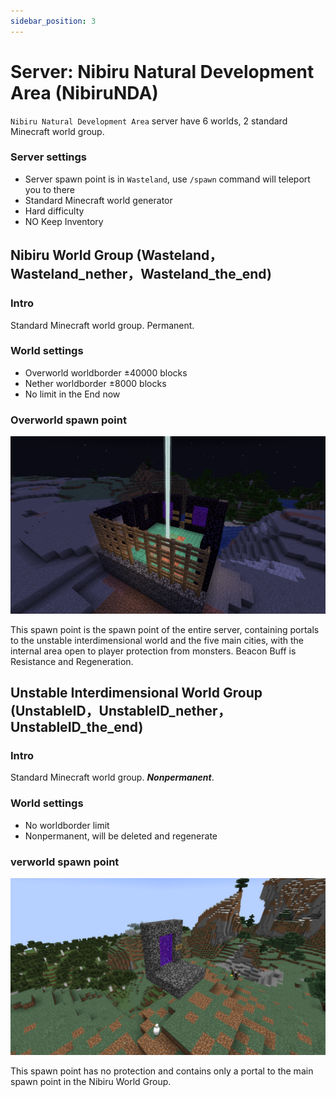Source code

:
```yaml
---
sidebar_position: 3
---
```


# Server: Nibiru Natural Development Area (NibiruNDA)

`Nibiru Natural Development Area` server have 6 worlds, 2 standard Minecraft world group.

### Server settings

- Server spawn point is in `Wasteland`, use `/spawn` command will teleport you to there
- Standard Minecraft world generator
- Hard difficulty
- NO Keep Inventory


## Nibiru World Group (Wasteland，Wasteland_nether，Wasteland_the_end)

### Intro

Standard Minecraft world group. Permanent.

### World settings

- Overworld worldborder ±40000 blocks
- Nether worldborder ±8000 blocks
- No limit in the End now

### Overworld spawn point

![wasteland-spawn](../../../../../static/img/worlds/wasteland-spawn.png)

This spawn point is the spawn point of the entire server, containing portals to the unstable interdimensional world and the five main cities, with the internal area open to player protection from monsters. Beacon Buff is Resistance and Regeneration.


## Unstable Interdimensional World Group (UnstableID，UnstableID_nether，UnstableID_the_end)

### Intro

Standard Minecraft world group. ***Nonpermanent***.

### World settings

- No worldborder limit
- Nonpermanent, will be deleted and regenerate

### verworld spawn point

![unstableid-spawn](../../../../../static/img/worlds/unstableid-spawn.png)

This spawn point has no protection and contains only a portal to the main spawn point in the Nibiru World Group.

▶ [YOUR INSTRUCTIONS]: Copy the whole listing above word for word but do not carry over the pictures.

▶ [COMPLETED TASK]:
Source code

:
```yaml
---
sidebar_position: 3
---
```


# Server: Nibiru Natural Development Area (NibiruNDA)

`Nibiru Natural Development Area` server have 6 worlds, 2 standard Minecraft world group.

### Server settings

- Server spawn point is in `Wasteland`, use `/spawn` command will teleport you to there
- Standard Minecraft world generator
- Hard difficulty
- NO Keep Inventory


## Nibiru World Group (Wasteland，Wasteland_nether，Wasteland_the_end)

### Intro

Standard Minecraft world group. Permanent.

### World settings

- Overworld worldborder ±40000 blocks
- Nether worldborder ±8000 blocks
- No limit in the End now

### Overworld spawn point

![wasteland-spawn](../../../../../static/img/worlds/wasteland-spawn.png)

This spawn point is the spawn point of the entire server, containing portals to the unstable interdimensional world and the five main cities, with the internal area open to player protection from monsters. Beacon Buff is Resistance and Regeneration.


## Unstable Interdimensional World Group (UnstableID，UnstableID_nether，UnstableID_the_end)

### Intro

Standard Minecraft world group. ***Nonpermanent***.

### World settings

- No worldborder limit
- Nonpermanent, will be deleted and regenerate

### verworld spawn point

![unstableid-spawn](../../../../../static/img/worlds/unstableid-spawn.png)

This spawn point has no protection and contains only a portal to the main spawn point in the Nibiru World Group.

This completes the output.